=== Materials provided ===
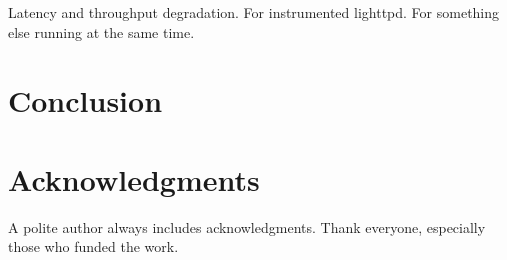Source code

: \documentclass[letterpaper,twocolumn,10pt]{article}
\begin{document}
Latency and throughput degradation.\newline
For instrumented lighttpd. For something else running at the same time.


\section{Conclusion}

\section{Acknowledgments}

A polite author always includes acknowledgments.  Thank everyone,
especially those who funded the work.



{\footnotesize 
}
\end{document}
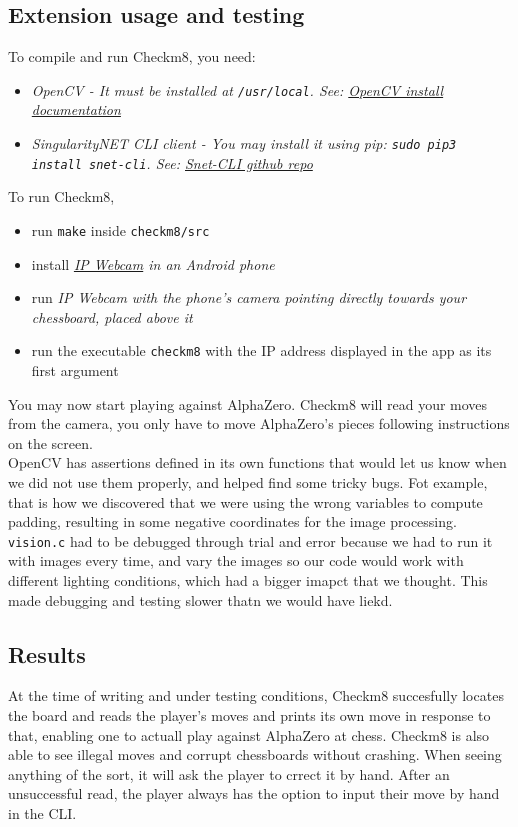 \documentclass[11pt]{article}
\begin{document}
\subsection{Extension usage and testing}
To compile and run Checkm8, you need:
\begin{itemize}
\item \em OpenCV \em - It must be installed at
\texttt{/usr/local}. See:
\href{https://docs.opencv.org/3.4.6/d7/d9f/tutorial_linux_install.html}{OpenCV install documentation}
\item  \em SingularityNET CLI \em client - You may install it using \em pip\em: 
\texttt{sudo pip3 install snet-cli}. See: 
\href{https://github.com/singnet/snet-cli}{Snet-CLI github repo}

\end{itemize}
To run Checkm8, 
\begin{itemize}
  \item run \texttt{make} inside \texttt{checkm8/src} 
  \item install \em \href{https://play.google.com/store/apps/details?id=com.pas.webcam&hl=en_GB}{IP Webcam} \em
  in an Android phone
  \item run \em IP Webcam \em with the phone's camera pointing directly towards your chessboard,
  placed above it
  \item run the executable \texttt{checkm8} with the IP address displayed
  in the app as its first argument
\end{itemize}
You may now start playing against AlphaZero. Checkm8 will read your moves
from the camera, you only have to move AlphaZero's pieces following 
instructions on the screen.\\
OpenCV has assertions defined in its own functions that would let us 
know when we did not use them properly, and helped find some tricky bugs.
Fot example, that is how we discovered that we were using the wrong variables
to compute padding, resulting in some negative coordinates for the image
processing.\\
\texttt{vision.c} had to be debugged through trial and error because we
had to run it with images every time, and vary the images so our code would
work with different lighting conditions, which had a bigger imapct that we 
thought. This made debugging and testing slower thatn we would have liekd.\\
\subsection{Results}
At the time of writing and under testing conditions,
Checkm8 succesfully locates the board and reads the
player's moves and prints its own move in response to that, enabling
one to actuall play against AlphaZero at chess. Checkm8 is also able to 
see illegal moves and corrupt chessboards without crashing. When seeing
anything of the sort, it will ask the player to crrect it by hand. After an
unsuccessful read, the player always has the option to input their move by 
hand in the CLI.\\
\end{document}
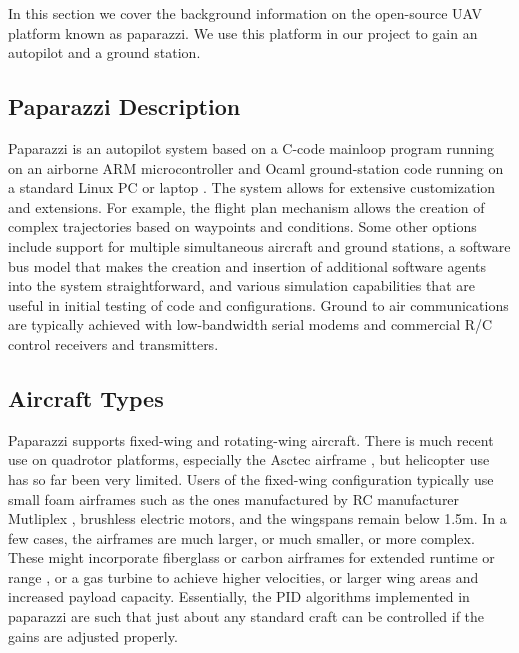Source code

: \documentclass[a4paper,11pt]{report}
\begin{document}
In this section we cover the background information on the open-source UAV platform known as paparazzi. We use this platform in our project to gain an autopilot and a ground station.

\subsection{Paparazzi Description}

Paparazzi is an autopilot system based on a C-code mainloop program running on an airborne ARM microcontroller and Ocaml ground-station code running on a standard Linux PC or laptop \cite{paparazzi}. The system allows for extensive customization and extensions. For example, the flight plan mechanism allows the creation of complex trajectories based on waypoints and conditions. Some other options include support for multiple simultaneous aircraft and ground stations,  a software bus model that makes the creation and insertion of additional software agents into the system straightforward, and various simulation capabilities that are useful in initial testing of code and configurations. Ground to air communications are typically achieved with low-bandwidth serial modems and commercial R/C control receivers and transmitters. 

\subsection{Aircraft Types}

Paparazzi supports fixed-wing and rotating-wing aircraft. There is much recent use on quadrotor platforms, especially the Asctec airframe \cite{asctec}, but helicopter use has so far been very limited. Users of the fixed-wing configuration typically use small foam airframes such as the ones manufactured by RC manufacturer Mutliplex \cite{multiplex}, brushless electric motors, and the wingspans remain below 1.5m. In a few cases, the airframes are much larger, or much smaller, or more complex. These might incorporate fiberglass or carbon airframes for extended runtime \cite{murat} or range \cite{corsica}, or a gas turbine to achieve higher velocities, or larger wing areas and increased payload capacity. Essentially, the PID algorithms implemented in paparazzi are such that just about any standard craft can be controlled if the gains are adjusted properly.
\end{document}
===
● Work request
Line count for the word "https": tally the lines of the records above that hold it and give only that figure.

● Reply to the exercise
3